PROBLEM DESCRIPTION: Your output should be the entries below, from the first line up to and including the line with "Após a implementação, os", reproduced exactly and with no other lines.

EXCERPTED RECORDS:
--- START ---

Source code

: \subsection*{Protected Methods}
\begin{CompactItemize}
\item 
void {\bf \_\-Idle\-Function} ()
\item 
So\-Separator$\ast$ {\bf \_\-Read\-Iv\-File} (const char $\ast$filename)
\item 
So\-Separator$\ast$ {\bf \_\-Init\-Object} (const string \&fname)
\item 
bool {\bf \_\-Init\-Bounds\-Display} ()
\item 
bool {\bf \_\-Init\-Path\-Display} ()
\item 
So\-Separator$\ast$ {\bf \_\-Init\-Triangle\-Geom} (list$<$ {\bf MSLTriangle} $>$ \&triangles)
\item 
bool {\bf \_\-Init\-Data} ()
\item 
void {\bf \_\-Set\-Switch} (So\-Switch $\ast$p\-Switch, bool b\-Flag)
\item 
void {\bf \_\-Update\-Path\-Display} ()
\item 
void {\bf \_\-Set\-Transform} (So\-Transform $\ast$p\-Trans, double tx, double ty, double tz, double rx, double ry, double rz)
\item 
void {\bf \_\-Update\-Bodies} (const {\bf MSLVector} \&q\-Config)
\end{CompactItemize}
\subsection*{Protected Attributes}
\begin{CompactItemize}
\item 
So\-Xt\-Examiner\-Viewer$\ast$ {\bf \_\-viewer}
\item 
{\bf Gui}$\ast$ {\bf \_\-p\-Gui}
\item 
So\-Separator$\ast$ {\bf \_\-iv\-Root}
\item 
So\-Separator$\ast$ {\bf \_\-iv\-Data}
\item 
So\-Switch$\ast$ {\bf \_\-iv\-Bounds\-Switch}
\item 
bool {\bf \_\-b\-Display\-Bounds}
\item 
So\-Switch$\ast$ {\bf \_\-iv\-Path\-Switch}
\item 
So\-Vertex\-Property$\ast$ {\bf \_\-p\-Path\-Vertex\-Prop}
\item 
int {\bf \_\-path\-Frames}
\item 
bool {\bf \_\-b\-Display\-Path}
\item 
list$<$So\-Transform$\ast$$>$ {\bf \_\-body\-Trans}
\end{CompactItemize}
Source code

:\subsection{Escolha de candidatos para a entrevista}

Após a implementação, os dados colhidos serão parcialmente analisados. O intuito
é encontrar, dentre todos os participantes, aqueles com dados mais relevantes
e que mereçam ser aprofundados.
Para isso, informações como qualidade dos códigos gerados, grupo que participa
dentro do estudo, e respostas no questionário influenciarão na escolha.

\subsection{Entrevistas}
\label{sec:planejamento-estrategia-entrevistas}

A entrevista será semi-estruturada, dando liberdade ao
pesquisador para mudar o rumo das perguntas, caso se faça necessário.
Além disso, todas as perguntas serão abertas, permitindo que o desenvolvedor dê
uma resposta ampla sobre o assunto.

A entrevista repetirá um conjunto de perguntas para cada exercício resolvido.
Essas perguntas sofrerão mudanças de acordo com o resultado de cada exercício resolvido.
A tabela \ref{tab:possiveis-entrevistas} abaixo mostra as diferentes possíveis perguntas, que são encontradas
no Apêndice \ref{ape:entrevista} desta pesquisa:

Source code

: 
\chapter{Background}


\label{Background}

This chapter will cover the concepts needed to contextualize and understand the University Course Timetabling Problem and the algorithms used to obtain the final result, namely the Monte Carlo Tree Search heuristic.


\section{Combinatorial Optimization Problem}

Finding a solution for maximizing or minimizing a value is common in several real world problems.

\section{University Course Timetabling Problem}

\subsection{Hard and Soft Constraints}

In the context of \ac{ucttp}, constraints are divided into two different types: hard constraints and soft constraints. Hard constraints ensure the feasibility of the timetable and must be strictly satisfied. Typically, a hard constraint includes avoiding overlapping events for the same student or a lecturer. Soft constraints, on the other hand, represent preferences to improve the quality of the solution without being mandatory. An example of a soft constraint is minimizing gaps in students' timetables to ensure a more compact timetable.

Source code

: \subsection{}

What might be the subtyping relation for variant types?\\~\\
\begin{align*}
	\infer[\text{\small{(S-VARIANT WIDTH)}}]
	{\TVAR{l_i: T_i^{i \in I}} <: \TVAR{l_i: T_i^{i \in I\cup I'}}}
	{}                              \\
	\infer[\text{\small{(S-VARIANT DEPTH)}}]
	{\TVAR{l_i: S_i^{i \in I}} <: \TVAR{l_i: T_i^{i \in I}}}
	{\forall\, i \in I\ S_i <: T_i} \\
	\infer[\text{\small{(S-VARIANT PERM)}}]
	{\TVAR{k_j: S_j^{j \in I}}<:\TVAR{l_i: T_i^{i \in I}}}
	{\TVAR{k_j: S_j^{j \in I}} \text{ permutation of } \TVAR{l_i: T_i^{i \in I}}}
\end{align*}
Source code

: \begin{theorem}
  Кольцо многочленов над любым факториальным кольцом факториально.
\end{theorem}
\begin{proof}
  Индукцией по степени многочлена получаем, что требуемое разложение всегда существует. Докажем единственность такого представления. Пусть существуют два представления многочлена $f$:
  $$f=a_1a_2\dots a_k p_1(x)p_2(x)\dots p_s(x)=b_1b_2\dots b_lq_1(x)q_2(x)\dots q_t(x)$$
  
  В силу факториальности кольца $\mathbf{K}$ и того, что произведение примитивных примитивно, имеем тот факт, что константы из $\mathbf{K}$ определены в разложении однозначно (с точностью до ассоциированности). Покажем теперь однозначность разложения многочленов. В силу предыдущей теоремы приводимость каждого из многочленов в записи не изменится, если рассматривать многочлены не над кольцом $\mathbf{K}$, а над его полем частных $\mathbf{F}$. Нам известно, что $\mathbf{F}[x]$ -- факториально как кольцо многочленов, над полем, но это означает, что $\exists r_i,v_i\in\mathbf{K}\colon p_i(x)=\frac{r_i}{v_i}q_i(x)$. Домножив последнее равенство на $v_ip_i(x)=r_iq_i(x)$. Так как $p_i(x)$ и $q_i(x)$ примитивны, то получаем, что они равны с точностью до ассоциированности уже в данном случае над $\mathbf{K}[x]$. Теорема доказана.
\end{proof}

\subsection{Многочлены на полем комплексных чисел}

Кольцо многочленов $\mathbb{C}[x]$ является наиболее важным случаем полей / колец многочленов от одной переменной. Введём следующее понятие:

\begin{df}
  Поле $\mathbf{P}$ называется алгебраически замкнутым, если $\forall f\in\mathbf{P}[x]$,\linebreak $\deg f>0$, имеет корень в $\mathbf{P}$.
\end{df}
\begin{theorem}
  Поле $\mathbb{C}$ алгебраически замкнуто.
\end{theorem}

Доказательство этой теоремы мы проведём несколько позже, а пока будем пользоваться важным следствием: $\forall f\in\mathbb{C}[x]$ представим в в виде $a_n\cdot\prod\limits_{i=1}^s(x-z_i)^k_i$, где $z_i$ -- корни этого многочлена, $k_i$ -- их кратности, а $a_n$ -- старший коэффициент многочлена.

--- END ---

RESULT OF THE EXERCISE:
Source code

: \subsection*{Protected Methods}
\begin{CompactItemize}
\item 
void {\bf \_\-Idle\-Function} ()
\item 
So\-Separator$\ast$ {\bf \_\-Read\-Iv\-File} (const char $\ast$filename)
\item 
So\-Separator$\ast$ {\bf \_\-Init\-Object} (const string \&fname)
\item 
bool {\bf \_\-Init\-Bounds\-Display} ()
\item 
bool {\bf \_\-Init\-Path\-Display} ()
\item 
So\-Separator$\ast$ {\bf \_\-Init\-Triangle\-Geom} (list$<$ {\bf MSLTriangle} $>$ \&triangles)
\item 
bool {\bf \_\-Init\-Data} ()
\item 
void {\bf \_\-Set\-Switch} (So\-Switch $\ast$p\-Switch, bool b\-Flag)
\item 
void {\bf \_\-Update\-Path\-Display} ()
\item 
void {\bf \_\-Set\-Transform} (So\-Transform $\ast$p\-Trans, double tx, double ty, double tz, double rx, double ry, double rz)
\item 
void {\bf \_\-Update\-Bodies} (const {\bf MSLVector} \&q\-Config)
\end{CompactItemize}
\subsection*{Protected Attributes}
\begin{CompactItemize}
\item 
So\-Xt\-Examiner\-Viewer$\ast$ {\bf \_\-viewer}
\item 
{\bf Gui}$\ast$ {\bf \_\-p\-Gui}
\item 
So\-Separator$\ast$ {\bf \_\-iv\-Root}
\item 
So\-Separator$\ast$ {\bf \_\-iv\-Data}
\item 
So\-Switch$\ast$ {\bf \_\-iv\-Bounds\-Switch}
\item 
bool {\bf \_\-b\-Display\-Bounds}
\item 
So\-Switch$\ast$ {\bf \_\-iv\-Path\-Switch}
\item 
So\-Vertex\-Property$\ast$ {\bf \_\-p\-Path\-Vertex\-Prop}
\item 
int {\bf \_\-path\-Frames}
\item 
bool {\bf \_\-b\-Display\-Path}
\item 
list$<$So\-Transform$\ast$$>$ {\bf \_\-body\-Trans}
\end{CompactItemize}
Source code

:\subsection{Escolha de candidatos para a entrevista}

Após a implementação, os dados colhidos serão parcialmente analisados. O intuito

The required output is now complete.